### What you need to do
Using the records below, count the lines containing "diều" and give only the total.
- Opening Delimiter -
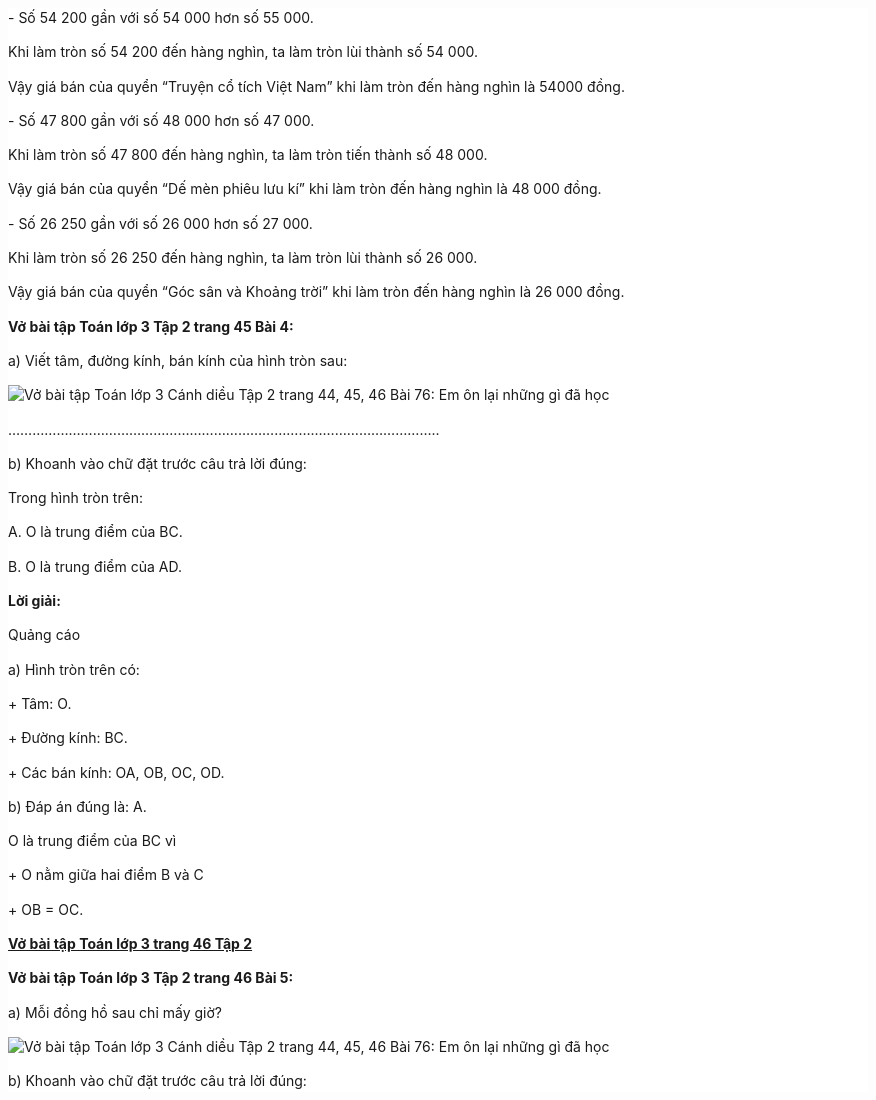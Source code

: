\- Số 54 200 gần với số 54 000 hơn số 55 000. 

Khi làm tròn số 54 200 đến hàng nghìn, ta làm tròn lùi thành số 54 000.

Vậy giá bán của quyển “Truyện cổ tích Việt Nam” khi làm tròn đến hàng nghìn là 54000 đồng. 

\- Số 47 800 gần với số 48 000 hơn số 47 000.

Khi làm tròn số 47 800 đến hàng nghìn, ta làm tròn tiến thành số 48 000.

Vậy giá bán của quyển “Dế mèn phiêu lưu kí” khi làm tròn đến hàng nghìn là 48 000 đồng. 

\- Số 26 250 gần với số 26 000 hơn số 27 000.

Khi làm tròn số 26 250 đến hàng nghìn, ta làm tròn lùi thành số 26 000.

Vậy giá bán của quyển “Góc sân và Khoảng trời” khi làm tròn đến hàng nghìn là 26 000 đồng.

**Vở bài tập Toán lớp 3 Tập 2 trang 45 Bài 4:**

a) Viết tâm, đường kính, bán kính của hình tròn sau:

![Vở bài tập Toán lớp 3 Cánh diều Tập 2 trang 44, 45, 46 Bài 76: Em ôn lại những gì đã học](https://vietjack.com/vbt-toan-3-cd/images/em-on-lai-nhung-gi-da-hoc-trang-44-45-46-152586.PNG)

……………………………………………………………………………………………..

b) Khoanh vào chữ đặt trước câu trả lời đúng:

Trong hình tròn trên:

A. O là trung điểm của BC.

B. O là trung điểm của AD.

**Lời giải:**

Quảng cáo

a) Hình tròn trên có:

\+ Tâm: O.

\+ Đường kính: BC.

\+ Các bán kính: OA, OB, OC, OD.

b) Đáp án đúng là: A. 

O là trung điểm của BC vì 

\+ O nằm giữa hai điểm B và C

\+ OB = OC. 

[**Vở bài tập Toán lớp 3 trang 46 Tập 2**](https://vietjack.com/vbt-toan-3-cd/vbt-toan-lop-3-trang-46-tap-2.jsp)

**Vở bài tập Toán lớp 3 Tập 2 trang 46 Bài 5:**

a) Mỗi đồng hồ sau chỉ mấy giờ?

![Vở bài tập Toán lớp 3 Cánh diều Tập 2 trang 44, 45, 46 Bài 76: Em ôn lại những gì đã học](https://vietjack.com/vbt-toan-3-cd/images/em-on-lai-nhung-gi-da-hoc-trang-44-45-46-152590.PNG)

b) Khoanh vào chữ đặt trước câu trả lời đúng:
- Closing Delimiter -
### Answer to this task
2